Excitons, quasiparticles of electrons and holes bound by Coulombic attraction, are created transiently by light and play an important role in optoelectronics, photovoltaics and photosynthesis. They are also predicted to form spontaneously in a small-gap semiconductor or a semimetal, leading to a Bose–Einstein condensate at low temperature, but there has not been any direct evidence of this effect so far. Here we detect the photoemission signal from spontaneously formed excitons in a debated excitonic insulator candidate, Ta₂NiSe₅. Our symmetry-selective angle-resolved photoemission spectroscopy reveals a characteristic excitonic feature above the transition temperature, which provides detailed properties of excitons, such as the anisotropic Bohr radius. The present result provides evidence for so-called preformed excitons and guarantees the excitonic insulator nature of Ta₂NiSe₅ at low temperature.

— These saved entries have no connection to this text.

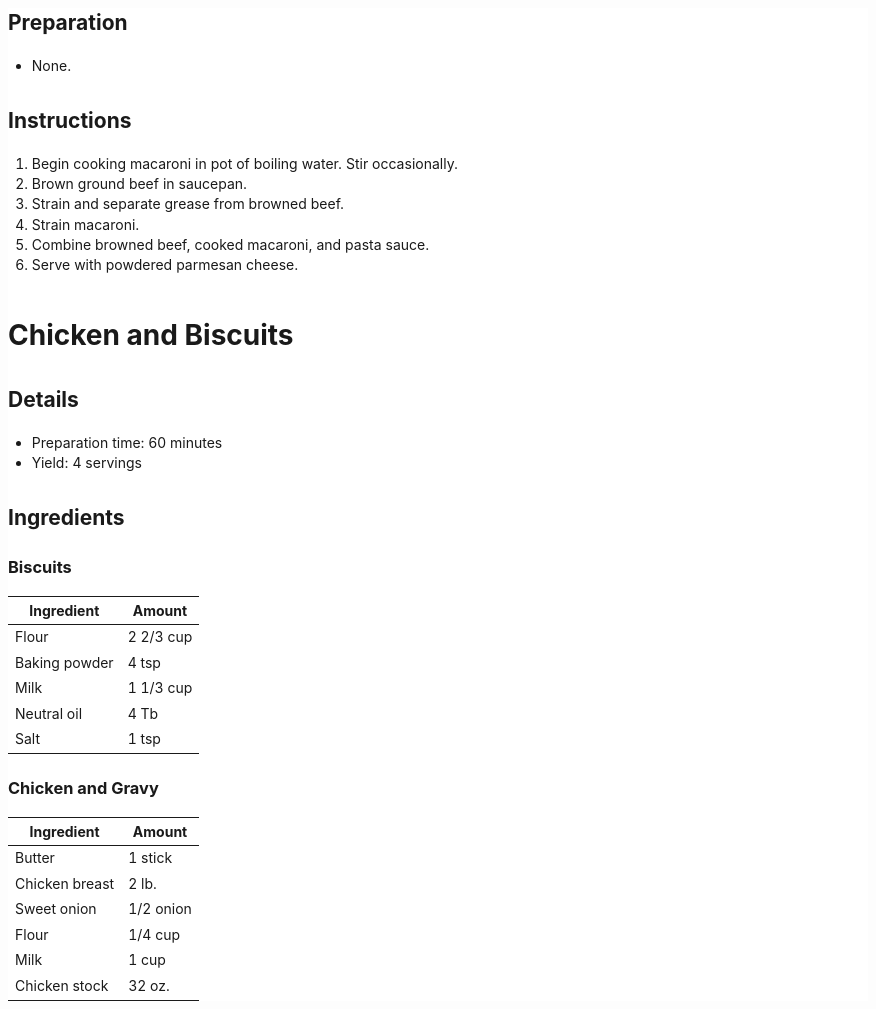 ## Preparation

* None.

## Instructions

1. Begin cooking macaroni in pot of boiling water. Stir occasionally.
2. Brown ground beef in saucepan.
3. Strain and separate grease from browned beef.
4. Strain macaroni.
5. Combine browned beef, cooked macaroni, and pasta sauce.
6. Serve with powdered parmesan cheese.

# Chicken and Biscuits

## Details

* Preparation time: 60 minutes
* Yield: 4 servings

## Ingredients

### Biscuits

| Ingredient        | Amount    |
|-------------------|-----------|
| Flour             | 2 2/3 cup |
| Baking powder     | 4 tsp     |
| Milk              | 1 1/3 cup |
| Neutral oil       | 4 Tb      |
| Salt              | 1 tsp     |

### Chicken and Gravy

| Ingredient        | Amount    |
|-------------------|-----------|
| Butter            | 1 stick   |
| Chicken breast    | 2 lb.     |
| Sweet onion       | 1/2 onion |
| Flour             | 1/4 cup   |
| Milk              | 1 cup     |
| Chicken stock     | 32 oz.    |
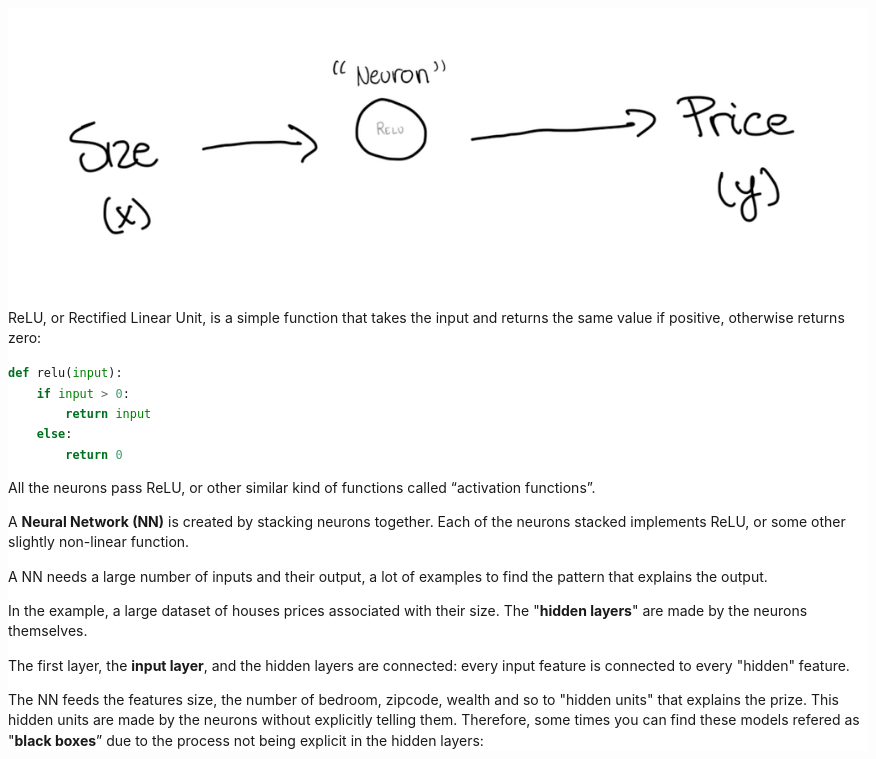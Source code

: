 ![](./images/2.png)

ReLU, or Rectified Linear Unit, is a simple function that takes the input and returns the same value if positive, otherwise returns zero:

```python
def relu(input):
	if input > 0:
		return input
	else:
		return 0
```

All the neurons pass ReLU, or other similar kind of functions called “activation functions”.

A **Neural Network (NN)** is created by stacking neurons together. Each of the neurons stacked implements ReLU, or some other slightly non-linear function.

A NN needs a large number of inputs and their output, a lot of examples to find the pattern that explains the output.

In the example, a large dataset of houses prices associated with their size. The "**hidden layers**" are made by the neurons themselves.

The first layer, the **input layer**, and the hidden layers are connected: every input feature is connected to every "hidden" feature.

The NN feeds the features size, the number of bedroom, zipcode, wealth and so to "hidden units" that explains the prize. This hidden units are made by the neurons without explicitly telling them. Therefore, some times you can find these models refered as "**black boxes**” due to the process not being explicit in the hidden layers:
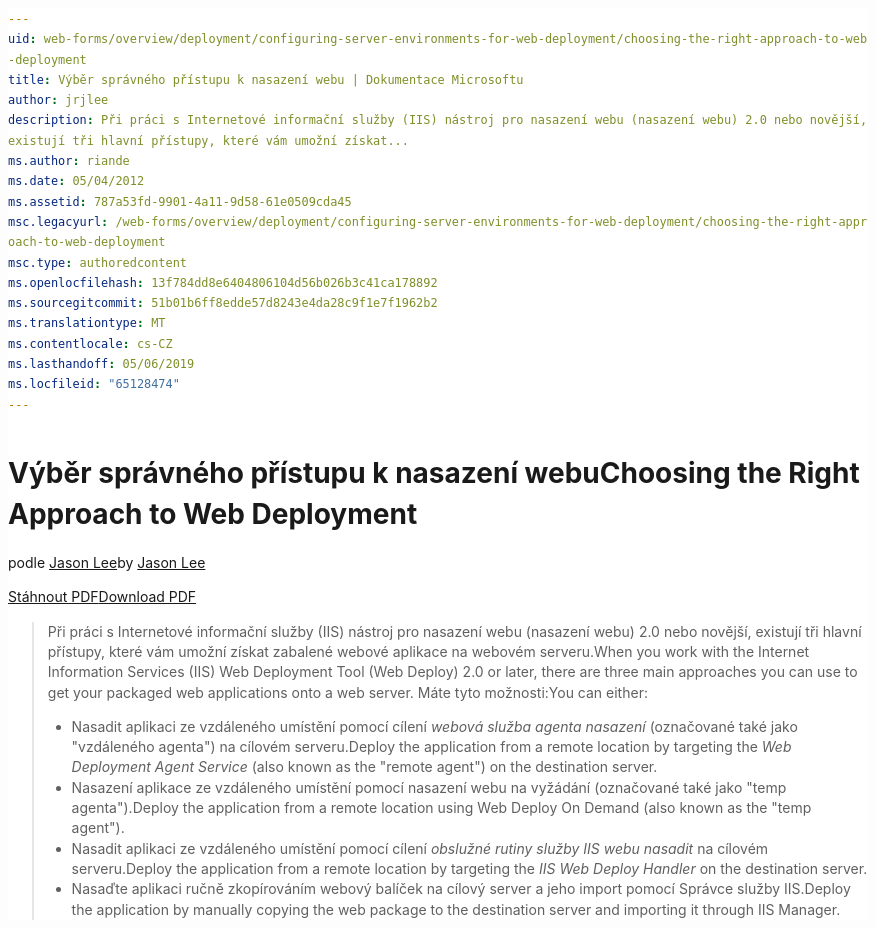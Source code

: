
 ```yaml
---
uid: web-forms/overview/deployment/configuring-server-environments-for-web-deployment/choosing-the-right-approach-to-web-deployment
title: Výběr správného přístupu k nasazení webu | Dokumentace Microsoftu
author: jrjlee
description: Při práci s Internetové informační služby (IIS) nástroj pro nasazení webu (nasazení webu) 2.0 nebo novější, existují tři hlavní přístupy, které vám umožní získat...
ms.author: riande
ms.date: 05/04/2012
ms.assetid: 787a53fd-9901-4a11-9d58-61e0509cda45
msc.legacyurl: /web-forms/overview/deployment/configuring-server-environments-for-web-deployment/choosing-the-right-approach-to-web-deployment
msc.type: authoredcontent
ms.openlocfilehash: 13f784dd8e6404806104d56b026b3c41ca178892
ms.sourcegitcommit: 51b01b6ff8edde57d8243e4da28c9f1e7f1962b2
ms.translationtype: MT
ms.contentlocale: cs-CZ
ms.lasthandoff: 05/06/2019
ms.locfileid: "65128474"
---
```

# <a name="choosing-the-right-approach-to-web-deployment"></a><span data-ttu-id="3c1d1-103">Výběr správného přístupu k nasazení webu</span><span class="sxs-lookup"><span data-stu-id="3c1d1-103">Choosing the Right Approach to Web Deployment</span></span>

<span data-ttu-id="3c1d1-104">podle [Jason Lee](https://github.com/jrjlee)</span><span class="sxs-lookup"><span data-stu-id="3c1d1-104">by [Jason Lee](https://github.com/jrjlee)</span></span>

[<span data-ttu-id="3c1d1-105">Stáhnout PDF</span><span class="sxs-lookup"><span data-stu-id="3c1d1-105">Download PDF</span></span>](https://msdnshared.blob.core.windows.net/media/MSDNBlogsFS/prod.evol.blogs.msdn.com/CommunityServer.Blogs.Components.WeblogFiles/00/00/00/63/56/8130.DeployingWebAppsInEnterpriseScenarios.pdf)

> <span data-ttu-id="3c1d1-106">Při práci s Internetové informační služby (IIS) nástroj pro nasazení webu (nasazení webu) 2.0 nebo novější, existují tři hlavní přístupy, které vám umožní získat zabalené webové aplikace na webovém serveru.</span><span class="sxs-lookup"><span data-stu-id="3c1d1-106">When you work with the Internet Information Services (IIS) Web Deployment Tool (Web Deploy) 2.0 or later, there are three main approaches you can use to get your packaged web applications onto a web server.</span></span> <span data-ttu-id="3c1d1-107">Máte tyto možnosti:</span><span class="sxs-lookup"><span data-stu-id="3c1d1-107">You can either:</span></span>
> 
> - <span data-ttu-id="3c1d1-108">Nasadit aplikaci ze vzdáleného umístění pomocí cílení *webová služba agenta nasazení* (označované také jako "vzdáleného agenta") na cílovém serveru.</span><span class="sxs-lookup"><span data-stu-id="3c1d1-108">Deploy the application from a remote location by targeting the *Web Deployment Agent Service* (also known as the "remote agent") on the destination server.</span></span>
> - <span data-ttu-id="3c1d1-109">Nasazení aplikace ze vzdáleného umístění pomocí nasazení webu na vyžádání (označované také jako "temp agenta").</span><span class="sxs-lookup"><span data-stu-id="3c1d1-109">Deploy the application from a remote location using Web Deploy On Demand (also known as the "temp agent").</span></span>
> - <span data-ttu-id="3c1d1-110">Nasadit aplikaci ze vzdáleného umístění pomocí cílení *obslužné rutiny služby IIS webu nasadit* na cílovém serveru.</span><span class="sxs-lookup"><span data-stu-id="3c1d1-110">Deploy the application from a remote location by targeting the *IIS Web Deploy Handler* on the destination server.</span></span>
> - <span data-ttu-id="3c1d1-111">Nasaďte aplikaci ručně zkopírováním webový balíček na cílový server a jeho import pomocí Správce služby IIS.</span><span class="sxs-lookup"><span data-stu-id="3c1d1-111">Deploy the application by manually copying the web package to the destination server and importing it through IIS Manager.</span></span>
>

激子是由库仑引力束缚的电子和空穴的准粒子，由光瞬时产生，在光电子学、光伏和光合作用中发挥重要作用。还预测它们会在小间隙半导体或半金属中自发形成，从而在低温下形成玻色-爱因斯坦凝聚体，但迄今为止还没有任何直接证据表明这种效应。_{在这里，我们检测了来自有争议的激子绝缘体候选物 Ta 2} NiSe ₅中自发形成的激子的光电发射信号. 我们的对称选择角分辨光电子能谱揭示了高于转变温度的特征激子特征，这提供了激子的详细特性，例如各向异性玻尔半径。目前的结果为所谓的预形成激子提供了证据，并保证了 Ta ₂ NiSe ₅在低温下的激子绝缘体性质。